* _Exercise requirements_
Wherever pictures appear in the listing below, leave them out, and copy exactly, and only, everything from the line with "shop: supermercado" down to the line with "## Description".
___ Material provided
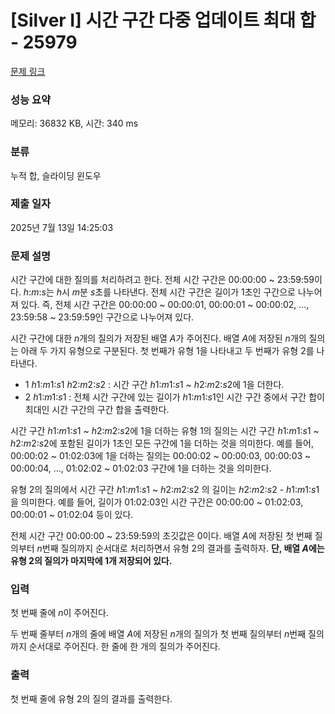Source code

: # [Silver I] 시간 구간 다중 업데이트 최대 합 - 25979 

[문제 링크](https://www.acmicpc.net/problem/25979) 

### 성능 요약

메모리: 36832 KB, 시간: 340 ms

### 분류

누적 합, 슬라이딩 윈도우

### 제출 일자

2025년 7월 13일 14:25:03

### 문제 설명

<p>시간 구간에 대한 질의를 처리하려고 한다. 전체 시간 구간은 00:00:00 ~ 23:59:59이다. <em>h</em>:<em>m</em>:<em>s</em>는 <em>h</em>시 <em>m</em>분 <em>s</em>초를 나타낸다. 전체 시간 구간은 길이가 1초인 구간으로 나누어져 있다. 즉, 전체 시간 구간은 00:00:00 ~ 00:00:01, 00:00:01 ~ 00:00:02, ..., 23:59:58 ~ 23:59:59인 구간으로 나누어져 있다.</p>

<p>시간 구간에 대한 <em>n</em>개의 질의가 저장된 배열 <em>A</em>가 주어진다. 배열 <em>A</em>에 저장된 <em>n</em>개의 질의는 아래 두 가지 유형으로 구분된다. 첫 번째가 유형 1을 나타내고 두 번째가 유형 2를 나타낸다.</p>

<ul>
	<li> 1 <em>h</em>1:<em>m</em>1:<em>s</em>1 <em>h</em>2:<em>m</em>2:<em>s</em>2 : 시간 구간 <em>h</em>1:<em>m</em>1:<em>s</em>1 ~ <em>h</em>2:<em>m</em>2:<em>s</em>2에 1을 더한다.</li>
	<li> 2 <em>h</em>1:<em>m</em>1:<em>s</em>1 : 전체 시간 구간에 있는 길이가 <em>h</em>1:<em>m</em>1:<em>s</em>1인 시간 구간 중에서 구간 합이 최대인 시간 구간의 구간 합을 출력한다.</li>
</ul>

<p>시간 구간 <em>h</em>1:<em>m</em>1:<em>s</em>1 ~ <em>h</em>2:<em>m</em>2:<em>s</em>2에 1을 더하는 유형 1의 질의는 시간 구간 <em>h</em>1:<em>m</em>1:<em>s</em>1 ~ <em>h</em>2:<em>m</em>2:<em>s</em>2에 포함된 길이가 1초인 모든 구간에 1을 더하는 것을 의미한다. 예를 들어, 00:00:02 ~ 01:02:03에 1을 더하는 질의는 00:00:02 ~ 00:00:03, 00:00:03 ~ 00:00:04, ..., 01:02:02 ~ 01:02:03 구간에 1을 더하는 것을 의미한다.</p>

<p>유형 2의 질의에서 시간 구간 <em>h</em>1:<em>m</em>1:<em>s</em>1 ~ <em>h</em>2:<em>m</em>2:<em>s</em>2 의 길이는 <em>h</em>2:<em>m</em>2:<em>s</em>2 - <em>h</em>1:<em>m</em>1:<em>s</em>1 을 의미한다. 예를 들어, 길이가 01:02:03인 시간 구간은 00:00:00 ~ 01:02:03, 00:00:01 ~ 01:02:04 등이 있다.</p>

<p>전체 시간 구간 00:00:00 ~ 23:59:59의 초깃값은 0이다. 배열 <em>A</em>에 저장된 첫 번째 질의부터 <em>n</em>번째 질의까지 순서대로 처리하면서 유형 2의 결과를 출력하자. <strong>단, 배열 <em>A</em>에는 유형 2의 질의가 마지막에 1개 저장되어 있다.</strong></p>

### 입력 

 <p>첫 번째 줄에 <em>n</em>이 주어진다.</p>

<p>두 번째 줄부터 <em>n</em>개의 줄에 배열 <em>A</em>에 저장된 <em>n</em>개의 질의가 첫 번째 질의부터 <em>n</em>번째 질의까지 순서대로 주어진다. 한 줄에 한 개의 질의가 주어진다.</p>

### 출력 

 <p>첫 번째 줄에 유형 2의 질의 결과를 출력한다.</p>

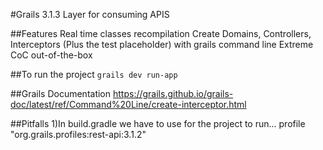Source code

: #Grails 3.1.3 Layer for consuming APIS

##Features
    Real time classes recompilation
    Create Domains, Controllers, Interceptors (Plus the test placeholder) with grails command line
    Extreme CoC out-of-the-box

##To run the project
    `grails dev run-app`

##Grails Documentation
    https://grails.github.io/grails-doc/latest/ref/Command%20Line/create-interceptor.html

##Pitfalls
    1)In build.gradle we have to use for the project to run...
        profile "org.grails.profiles:rest-api:3.1.2"

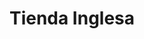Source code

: ---
title: "Tienda Inglesa"
url: /montevideo/tienda-inglesa-avenida-general-jose-garibaldi/
shop: supermercado
---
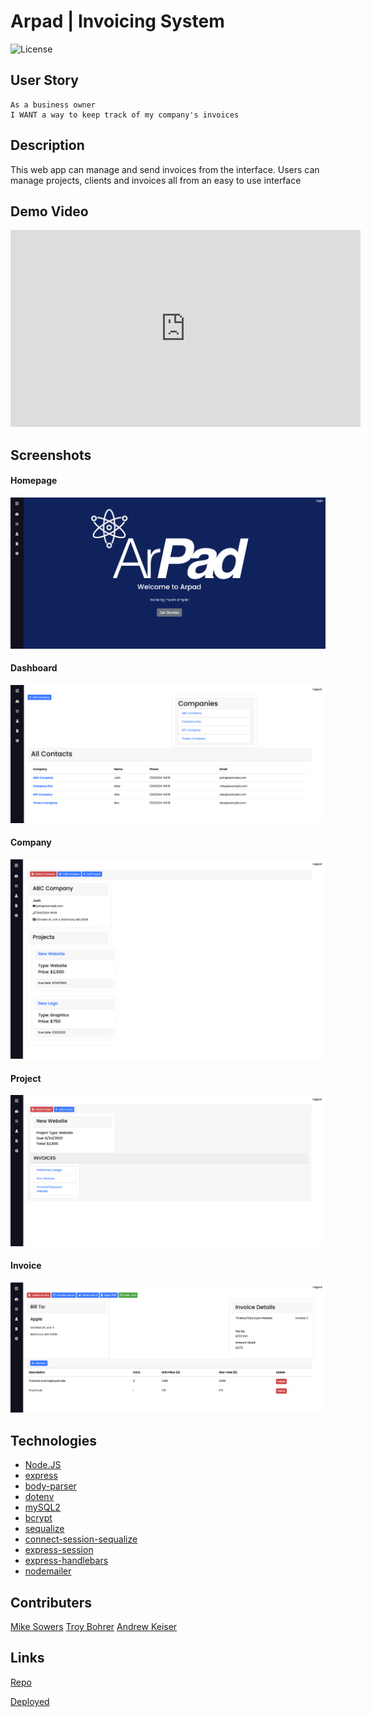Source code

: # Arpad | Invoicing System

![License](https://img.shields.io/badge/License-MIT-blue.svg "License Badge")

## User Story

    As a business owner
    I WANT a way to keep track of my company's invoices

## Description

This web app can manage and send invoices from the interface. Users can manage projects, clients and invoices all from an easy to use interface

## Demo Video

<iframe width="560" height="315" src="https://www.youtube.com/embed/SsjCEMJn_Is" title="YouTube video player" frameborder="0" allow="accelerometer; autoplay; clipboard-write; encrypted-media; gyroscope; picture-in-picture" allowfullscreen></iframe>

## Screenshots

#### Homepage

![Homepage](./assets/screenshots/homepage.png)

#### Dashboard

![Dashboard](./assets/screenshots/dashboard.png)

#### Company

![Company](./assets/screenshots/company.png)

#### Project

![Project](./assets/screenshots/project.png)

#### Invoice

![Invoice](./assets/screenshots/invoice.png)

## Technologies

-   [Node.JS](https://nodejs.org/en/docs/)
-   [express](https://www.npmjs.com/package/express)
-   [body-parser](https://www.npmjs.com/package/body-parser)
-   [dotenv](https://www.npmjs.com/package/dotenv)
-   [mySQL2](https://www.npmjs.com/package/mysql2)
-   [bcrypt](https://www.npmjs.com/package/bcrypt)
-   [sequalize](https://sequelize.org/)
-   [connect-session-sequalize](https://www.npmjs.com/package/connect-session-sequelize)
-   [express-session](https://www.npmjs.com/package/express-session)
-   [express-handlebars](https://www.npmjs.com/package/express-handlebars)
-   [nodemailer](https://nodemailer.com/)

## Contributers

[Mike Sowers](https://github.com/msowers72)
[Troy Bohrer](https://github.com/troybohrer8)
[Andrew Keiser](https://github.com/webdev410)

## Links

[Repo](https://github.com/JHU-Project-2/invoice-system)

[Deployed](https://invoice-machine.herokuapp.com)
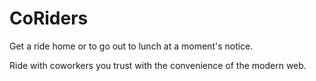 CoRiders
========

Get a ride home or to go out to lunch at a moment's notice. 

Ride with coworkers you trust with the convenience of the modern web.
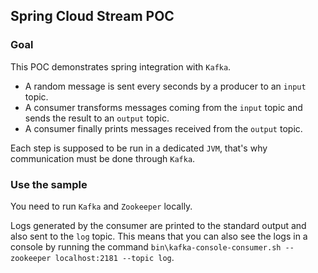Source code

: ## Spring Cloud Stream POC

### Goal

This POC demonstrates spring integration with `Kafka`.

* A random message is sent every seconds by a producer to an `input` topic.
* A consumer transforms messages coming from the `input` topic and sends the result to an `output` topic.
* A consumer finally prints messages received from the `output` topic.

Each step is supposed to be run in a dedicated `JVM`, that's why communication must be done through `Kafka`.

### Use the sample

You need to run `Kafka` and `Zookeeper` locally.

Logs generated by the consumer are printed to the standard output and also sent to the `log` topic.
This means that you can also see the logs in a console by running the command `bin\kafka-console-consumer.sh --zookeeper localhost:2181 --topic log`.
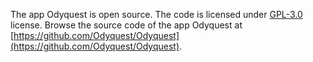 The app Odyquest is open source. The code is licensed under [GPL-3.0](https://github.com/Odyquest/Odyquest/blob/master/LICENSE) license.
Browse the source code of the app Odyquest at [https://github.com/Odyquest/Odyquest](https://github.com/Odyquest/Odyquest).
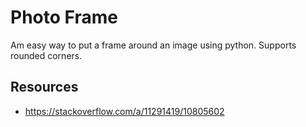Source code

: # Photo Frame

Am easy way to put a frame around an image using python. Supports rounded corners.

## Resources
* https://stackoverflow.com/a/11291419/10805602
______
* _Answer to this problem_
shop: supermercado
---
Source code

: # Arpad | Invoicing System

![License](https://img.shields.io/badge/License-MIT-blue.svg "License Badge")

## User Story

    As a business owner
    I WANT a way to keep track of my company's invoices

## Description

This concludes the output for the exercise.